Doi : 10.1016/j.jaad.2023.01.035 
Connie S. Zhong, MD, MSc a, b, Miki Horiguchi, PhD b, c, Hajime Uno, PhD b, c, Chinedu Ukaegbu, MBBS, MPH b, c, d, Anu Chittenden, MS, LGC b, d, Nicole R. LeBoeuf, MD, MPH a, b, e, Sapna Syngal, MD, MPH b, c, d, f, Vinod E. Nambudiri, MD, MBA, EdM a, b, e, Matthew B. Yurgelun, MD b, c, d, f, g,
a Brigham & Women's Hospital, Department of Dermatology, Boston, Massachusetts 
b Harvard Medical School, Boston, Massachusetts 
c Dana-Farber Cancer Institute, Division of Population Sciences, Department of Medical Oncology, Boston, Massachusetts 
d Dana-Farber Cancer Institute, Department of Medical Oncology, Center for Cancer Genetics and Prevention, Boston, Massachusetts 
e Dana-Farber Cancer Institute, Department of Medical Oncology, Center for Cutaneous Oncology, Boston, Massachusetts 
f Brigham & Women's Hospital, Department of Medicine, Boston, Massachusetts 
g Dana-Farber Cancer Institute, Department of Medical Oncology, Gastrointestinal Cancer Center, Boston, Massachusetts 

Correspondence to: Matthew B. Yurgelun, MD, Dana-Farber Cancer Institute, 450 Brookline Ave, Dana 1126, Boston, MA 02215.Dana-Farber Cancer Institute450 Brookline Ave, Dana 1126BostonMA02215

Abstract

Background

Little is known about patient-specific risk factors for skin neoplasia in individuals with Lynch syndrome (LS).

Objective

Identify clinical factors associated with development of skin neoplasms in LS.

Methods

Clinical data were systematically collected on a cohort of LS carriers (confirmed pathogenic germline variants in MLH1, MSH2, MSH6, PMS2, or EPCAM) age ≥18 undergoing clinical genetics care at Dana-Farber Cancer Institute from January 2000 to March 2020. Multivariable logistic regression was performed to evaluate clinical factors associated with skin neoplasia.

Results

Of 607 LS carriers, 9.2% had LS-associated skin neoplasia and 15.0% had non-LS-associated skin neoplasia; 58.2% (353/607) had documentation of prior dermatologic evaluation; 29.7% (38/128) with skin neoplasms lacked a history of visceral LS-associated malignancy.
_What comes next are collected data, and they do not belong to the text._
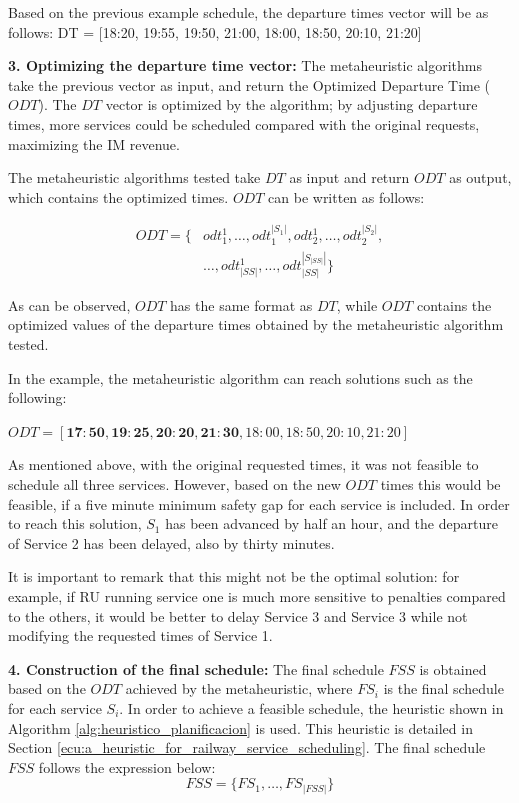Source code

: \documentclass[Afour,sagev,times]{sagej}
\begin{document}
    Based on the previous example schedule, the departure times vector will be as follows: DT = [18:20, 19:55, 19:50, 21:00, 18:00, 18:50, 20:10, 21:20]
    
\noindent \textbf{3. Optimizing the departure time vector:} The metaheuristic algorithms take the previous vector as input, and return the Optimized Departure Time ($ODT$). The $DT$ vector is optimized by the algorithm; by adjusting departure times, more services could be scheduled compared with the original requests, maximizing the \gls{IM} revenue.

The metaheuristic algorithms tested take $DT$ as input and return $ODT$ as output, which contains the optimized times. $ ODT $ can be written as follows:
    
\begin{equation}\label{ecu:opt_departure_times}
\begin{aligned}
    ODT = \{ & odt_1^1, \dots, odt_1^{|S_1|}, odt_2^1, \dots, odt_2^{|S_2|}, \\
             & \dots, odt_{|SS|}^1, \dots, odt_{|SS|}^{|S_{|SS|}|} \}
\end{aligned}
\end{equation}
    
    As can be observed, $ODT$ has the same format as $DT$, while $ ODT $ contains the optimized values of the departure times obtained by the metaheuristic algorithm tested.

    In the example, the metaheuristic algorithm can reach solutions such as the following: 
    
    $ODT = [\mathbf{17:50}, \mathbf{19:25}, \mathbf{20:20}, \mathbf{21:30}, 18:00, 18:50, 20:10, 21:20]$

    As mentioned above, with the original requested times, it was not feasible to schedule all three services. However, based on the new $ODT$ times this would be feasible, if a five minute minimum safety gap for each service is included. In order to reach this solution, $S_1$ has been advanced by half an hour, and the departure of Service 2 has been delayed, also by thirty minutes.        

    It is important to remark that this might not be the optimal solution: for example, if \gls{RU} running service one is much more sensitive to penalties compared to the others, it would be better to delay Service 3 and Service 3 while not modifying the requested times of Service 1.
    
\noindent  \textbf{4. Construction of the final schedule:} The final schedule $FSS$ is obtained based on the $ODT$ achieved by the metaheuristic, where $FS_i$ is the final schedule for each service $S_i$. In order to achieve a feasible schedule, the heuristic shown in Algorithm \ref{alg:heuristico_planificacion} is used. This heuristic is detailed in Section \ref{ecu:a_heuristic_for_railway_service_scheduling}. The final schedule $FSS$ follows the expression below:
    \begin{equation}\label{ecu:final_set_of_schedule}
        FSS = \{ FS_1, \dots, FS_{|FSS|} \}
    \end{equation}
    
\end{document}
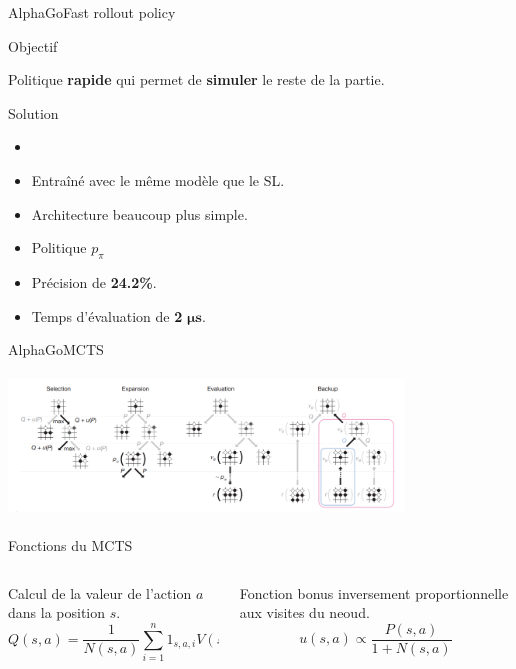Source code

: \begin{frame}{AlphaGo}{Fast rollout policy}
    \begin{block}{Objectif}
        \begin{center}
            Politique \textbf{rapide} qui permet de \textbf{simuler} le reste de la partie.
        \end{center}
    \end{block}
    \begin{block}{Solution}
        \begin{itemize}
            \item
            \item Entraîné avec le même modèle que le SL.
            \item Architecture beaucoup plus simple.
            \item Politique $p_\pi$
            \item Précision de \textbf{24.2\%}.
            \item Temps d'évaluation de \textbf{2} $\boldsymbol{\mu s}$.
        \end{itemize}
    \end{block}
\end{frame}


\begin{frame}{AlphaGo}{MCTS}
    \begin{center}
        \includegraphics[width=10.5cm, height=3.8cm]{ressources/AlphaGo/MCTS_AlphaGo}
        \begin{block}{ Fonctions du MCTS }
            \begin{columns}[t]
                \begin{column}{0.45\textwidth}
                    Calcul de la valeur de l'action $a$ dans la position $s$.
                    $$Q(s,a) = \frac{1}{N(s,a)}\sum\limits_{i=1}^{n} 1_{s,a,i} V(s_L)$$

                \end{column}
                \begin{column}{0.45\textwidth}
                    Fonction bonus inversement proportionnelle aux visites du neoud.
                    $$u(s,a) \propto \frac{P(s,a)}{1+N(s,a)}$$
                \end{column}
            \end{columns}
        \end{block}
    \end{center}
\end{frame}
LS-associated skin neoplasms were significantly associated with male sex, age, race, MLH1 pathogenic germline variants, MSH2/EPCAM pathogenic germline variants, and personal history of non-LS skin neoplasms. Non-LS-associated skin neoplasms was significantly associated with age, number of first- and second-degree relatives with non-LS-associated skin neoplasms, and personal history of LS-associated skin neoplasms.

Limitations

Single-institution observational study; demographic homogeneity.

Conclusions

Skin neoplasms are common in individuals with LS. We identified clinical factors associated with LS- and non-LS-associated skin neoplasms. Regular dermatologic surveillance should be considered for all LS carriers.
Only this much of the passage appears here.